(Data listing begins)

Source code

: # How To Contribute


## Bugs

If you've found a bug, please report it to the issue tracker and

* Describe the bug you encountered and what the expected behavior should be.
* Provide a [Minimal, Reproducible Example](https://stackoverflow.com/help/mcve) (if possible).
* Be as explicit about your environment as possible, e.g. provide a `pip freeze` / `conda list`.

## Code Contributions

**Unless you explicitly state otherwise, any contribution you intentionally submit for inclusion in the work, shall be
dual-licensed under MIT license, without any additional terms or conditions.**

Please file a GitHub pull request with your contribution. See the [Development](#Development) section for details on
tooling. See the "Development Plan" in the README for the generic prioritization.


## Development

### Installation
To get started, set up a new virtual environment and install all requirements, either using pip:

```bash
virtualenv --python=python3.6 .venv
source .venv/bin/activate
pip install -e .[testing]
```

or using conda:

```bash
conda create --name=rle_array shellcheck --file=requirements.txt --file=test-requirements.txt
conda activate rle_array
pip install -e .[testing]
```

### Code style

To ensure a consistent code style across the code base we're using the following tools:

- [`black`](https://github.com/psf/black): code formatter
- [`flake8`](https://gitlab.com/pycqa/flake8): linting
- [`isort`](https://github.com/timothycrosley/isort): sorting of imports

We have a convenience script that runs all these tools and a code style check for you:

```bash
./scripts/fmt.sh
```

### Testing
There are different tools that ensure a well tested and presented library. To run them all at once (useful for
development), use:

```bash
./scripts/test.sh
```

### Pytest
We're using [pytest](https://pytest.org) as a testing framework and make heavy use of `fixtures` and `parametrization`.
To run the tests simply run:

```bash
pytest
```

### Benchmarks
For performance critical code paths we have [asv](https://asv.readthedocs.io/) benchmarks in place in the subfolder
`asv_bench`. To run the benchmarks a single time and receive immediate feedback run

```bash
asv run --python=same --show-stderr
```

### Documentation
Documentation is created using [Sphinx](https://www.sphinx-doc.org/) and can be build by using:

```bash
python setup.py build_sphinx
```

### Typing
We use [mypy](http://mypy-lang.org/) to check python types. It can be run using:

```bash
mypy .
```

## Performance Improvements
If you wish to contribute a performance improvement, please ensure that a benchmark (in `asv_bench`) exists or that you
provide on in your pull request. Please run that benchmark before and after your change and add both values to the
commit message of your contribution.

(Data listing ends)

-- Activity --
Among the lines above, find those holding "pull" and copy each one.

-- Completed exercise --
Please file a GitHub pull request with your contribution. See the [Development](#Development) section for details on
provide on in your pull request. Please run that benchmark before and after your change and add both values to the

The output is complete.